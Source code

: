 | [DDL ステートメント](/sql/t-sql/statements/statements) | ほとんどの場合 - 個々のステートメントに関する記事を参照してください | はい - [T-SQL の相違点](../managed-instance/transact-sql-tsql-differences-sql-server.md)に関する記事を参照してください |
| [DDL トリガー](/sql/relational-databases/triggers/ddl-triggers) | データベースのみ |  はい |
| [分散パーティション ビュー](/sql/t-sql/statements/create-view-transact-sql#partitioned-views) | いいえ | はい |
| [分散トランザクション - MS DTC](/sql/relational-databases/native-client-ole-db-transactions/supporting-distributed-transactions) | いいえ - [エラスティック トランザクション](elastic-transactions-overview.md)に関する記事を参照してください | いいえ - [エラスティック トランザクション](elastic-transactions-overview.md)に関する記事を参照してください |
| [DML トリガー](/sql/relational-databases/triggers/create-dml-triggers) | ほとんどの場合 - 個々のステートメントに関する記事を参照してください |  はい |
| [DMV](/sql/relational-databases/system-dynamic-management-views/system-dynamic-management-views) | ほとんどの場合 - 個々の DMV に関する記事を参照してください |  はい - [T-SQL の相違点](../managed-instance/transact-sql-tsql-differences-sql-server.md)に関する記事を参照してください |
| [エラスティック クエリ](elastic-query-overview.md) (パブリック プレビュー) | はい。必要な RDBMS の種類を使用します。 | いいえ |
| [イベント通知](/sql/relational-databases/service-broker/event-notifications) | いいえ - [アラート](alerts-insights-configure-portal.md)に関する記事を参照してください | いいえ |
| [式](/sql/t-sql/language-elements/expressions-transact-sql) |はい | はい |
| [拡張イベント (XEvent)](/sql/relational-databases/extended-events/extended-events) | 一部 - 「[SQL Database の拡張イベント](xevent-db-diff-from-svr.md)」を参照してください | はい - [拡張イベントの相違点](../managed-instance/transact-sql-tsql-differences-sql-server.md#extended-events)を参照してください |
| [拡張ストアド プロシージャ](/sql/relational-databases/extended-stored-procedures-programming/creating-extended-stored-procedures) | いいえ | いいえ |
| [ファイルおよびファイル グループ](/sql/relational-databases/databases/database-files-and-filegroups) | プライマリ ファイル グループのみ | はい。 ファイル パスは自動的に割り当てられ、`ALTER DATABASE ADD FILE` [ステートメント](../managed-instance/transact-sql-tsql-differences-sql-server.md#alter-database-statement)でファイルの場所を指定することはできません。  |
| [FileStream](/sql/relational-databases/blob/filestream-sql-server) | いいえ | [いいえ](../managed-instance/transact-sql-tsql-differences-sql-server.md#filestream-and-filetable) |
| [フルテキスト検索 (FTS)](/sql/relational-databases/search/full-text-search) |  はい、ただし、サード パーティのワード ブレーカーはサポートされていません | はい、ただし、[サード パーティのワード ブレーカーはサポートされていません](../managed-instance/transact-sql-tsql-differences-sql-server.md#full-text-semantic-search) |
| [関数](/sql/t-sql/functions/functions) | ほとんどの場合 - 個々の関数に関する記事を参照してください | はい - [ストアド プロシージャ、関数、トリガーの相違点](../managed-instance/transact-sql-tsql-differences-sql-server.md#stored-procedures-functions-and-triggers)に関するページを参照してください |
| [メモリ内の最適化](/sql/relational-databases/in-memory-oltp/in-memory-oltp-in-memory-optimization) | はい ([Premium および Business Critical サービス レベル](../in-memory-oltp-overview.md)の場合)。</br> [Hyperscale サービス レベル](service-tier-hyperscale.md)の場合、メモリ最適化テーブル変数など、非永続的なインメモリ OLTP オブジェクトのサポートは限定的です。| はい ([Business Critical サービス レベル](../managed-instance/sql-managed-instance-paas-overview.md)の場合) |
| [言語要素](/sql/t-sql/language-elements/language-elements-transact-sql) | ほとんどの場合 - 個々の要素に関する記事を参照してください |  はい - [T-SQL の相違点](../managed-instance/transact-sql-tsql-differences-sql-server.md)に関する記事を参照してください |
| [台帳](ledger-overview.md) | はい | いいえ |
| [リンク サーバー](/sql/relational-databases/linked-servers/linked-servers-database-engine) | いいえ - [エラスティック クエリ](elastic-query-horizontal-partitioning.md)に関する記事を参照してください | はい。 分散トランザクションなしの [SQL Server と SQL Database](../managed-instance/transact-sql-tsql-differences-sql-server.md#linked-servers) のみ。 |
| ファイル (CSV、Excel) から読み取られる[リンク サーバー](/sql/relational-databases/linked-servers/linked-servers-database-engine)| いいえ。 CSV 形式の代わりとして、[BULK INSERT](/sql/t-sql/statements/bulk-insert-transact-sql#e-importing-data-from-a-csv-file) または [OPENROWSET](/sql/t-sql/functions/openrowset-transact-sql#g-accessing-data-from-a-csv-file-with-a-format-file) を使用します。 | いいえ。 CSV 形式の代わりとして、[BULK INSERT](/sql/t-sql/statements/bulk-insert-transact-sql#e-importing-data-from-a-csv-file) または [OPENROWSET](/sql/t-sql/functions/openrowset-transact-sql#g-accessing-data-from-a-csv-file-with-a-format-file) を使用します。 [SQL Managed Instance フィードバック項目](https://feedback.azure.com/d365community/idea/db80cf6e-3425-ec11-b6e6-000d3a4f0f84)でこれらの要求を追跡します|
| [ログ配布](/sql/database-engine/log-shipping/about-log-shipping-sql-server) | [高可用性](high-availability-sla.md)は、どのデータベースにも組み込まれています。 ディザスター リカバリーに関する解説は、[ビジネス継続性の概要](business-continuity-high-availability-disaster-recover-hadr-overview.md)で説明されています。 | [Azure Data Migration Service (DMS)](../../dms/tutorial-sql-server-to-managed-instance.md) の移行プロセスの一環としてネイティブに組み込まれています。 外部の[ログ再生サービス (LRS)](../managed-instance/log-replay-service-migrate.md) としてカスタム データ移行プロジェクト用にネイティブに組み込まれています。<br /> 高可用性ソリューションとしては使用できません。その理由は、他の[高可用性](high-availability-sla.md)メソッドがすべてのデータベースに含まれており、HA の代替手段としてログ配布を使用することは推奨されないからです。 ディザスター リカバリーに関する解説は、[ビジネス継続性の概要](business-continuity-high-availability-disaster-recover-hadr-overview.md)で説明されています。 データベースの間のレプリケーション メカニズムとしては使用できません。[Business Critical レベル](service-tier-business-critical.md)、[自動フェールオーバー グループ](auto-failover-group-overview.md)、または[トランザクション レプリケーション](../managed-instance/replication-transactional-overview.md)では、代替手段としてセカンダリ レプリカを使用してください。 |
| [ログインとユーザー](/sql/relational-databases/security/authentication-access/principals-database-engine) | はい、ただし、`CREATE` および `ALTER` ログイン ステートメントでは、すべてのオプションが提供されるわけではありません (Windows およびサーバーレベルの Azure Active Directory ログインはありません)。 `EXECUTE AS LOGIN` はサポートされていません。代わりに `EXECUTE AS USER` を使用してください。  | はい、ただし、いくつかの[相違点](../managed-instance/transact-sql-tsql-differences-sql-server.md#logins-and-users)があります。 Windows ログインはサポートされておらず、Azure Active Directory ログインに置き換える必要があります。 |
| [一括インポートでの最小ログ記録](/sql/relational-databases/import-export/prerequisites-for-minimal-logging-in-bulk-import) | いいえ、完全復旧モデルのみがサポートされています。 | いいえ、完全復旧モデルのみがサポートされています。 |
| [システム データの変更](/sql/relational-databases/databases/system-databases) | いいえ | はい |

━━━━

— HOW TO COMPLETE THIS TASK —
Using the entries above, give again exactly the lines from the line holding "プライマリ ファイル グループのみ" through the line holding "[台帳](ledger-overview.md) | はい | いいえ |". Include both end lines and nothing else.

— RESPONSE TO THE EXERCISE —
| [ファイルおよびファイル グループ](/sql/relational-databases/databases/database-files-and-filegroups) | プライマリ ファイル グループのみ | はい。 ファイル パスは自動的に割り当てられ、`ALTER DATABASE ADD FILE` [ステートメント](../managed-instance/transact-sql-tsql-differences-sql-server.md#alter-database-statement)でファイルの場所を指定することはできません。  |
| [FileStream](/sql/relational-databases/blob/filestream-sql-server) | いいえ | [いいえ](../managed-instance/transact-sql-tsql-differences-sql-server.md#filestream-and-filetable) |
| [フルテキスト検索 (FTS)](/sql/relational-databases/search/full-text-search) |  はい、ただし、サード パーティのワード ブレーカーはサポートされていません | はい、ただし、[サード パーティのワード ブレーカーはサポートされていません](../managed-instance/transact-sql-tsql-differences-sql-server.md#full-text-semantic-search) |
| [関数](/sql/t-sql/functions/functions) | ほとんどの場合 - 個々の関数に関する記事を参照してください | はい - [ストアド プロシージャ、関数、トリガーの相違点](../managed-instance/transact-sql-tsql-differences-sql-server.md#stored-procedures-functions-and-triggers)に関するページを参照してください |
| [メモリ内の最適化](/sql/relational-databases/in-memory-oltp/in-memory-oltp-in-memory-optimization) | はい ([Premium および Business Critical サービス レベル](../in-memory-oltp-overview.md)の場合)。</br> [Hyperscale サービス レベル](service-tier-hyperscale.md)の場合、メモリ最適化テーブル変数など、非永続的なインメモリ OLTP オブジェクトのサポートは限定的です。| はい ([Business Critical サービス レベル](../managed-instance/sql-managed-instance-paas-overview.md)の場合) |
| [言語要素](/sql/t-sql/language-elements/language-elements-transact-sql) | ほとんどの場合 - 個々の要素に関する記事を参照してください |  はい - [T-SQL の相違点](../managed-instance/transact-sql-tsql-differences-sql-server.md)に関する記事を参照してください |
| [台帳](ledger-overview.md) | はい | いいえ |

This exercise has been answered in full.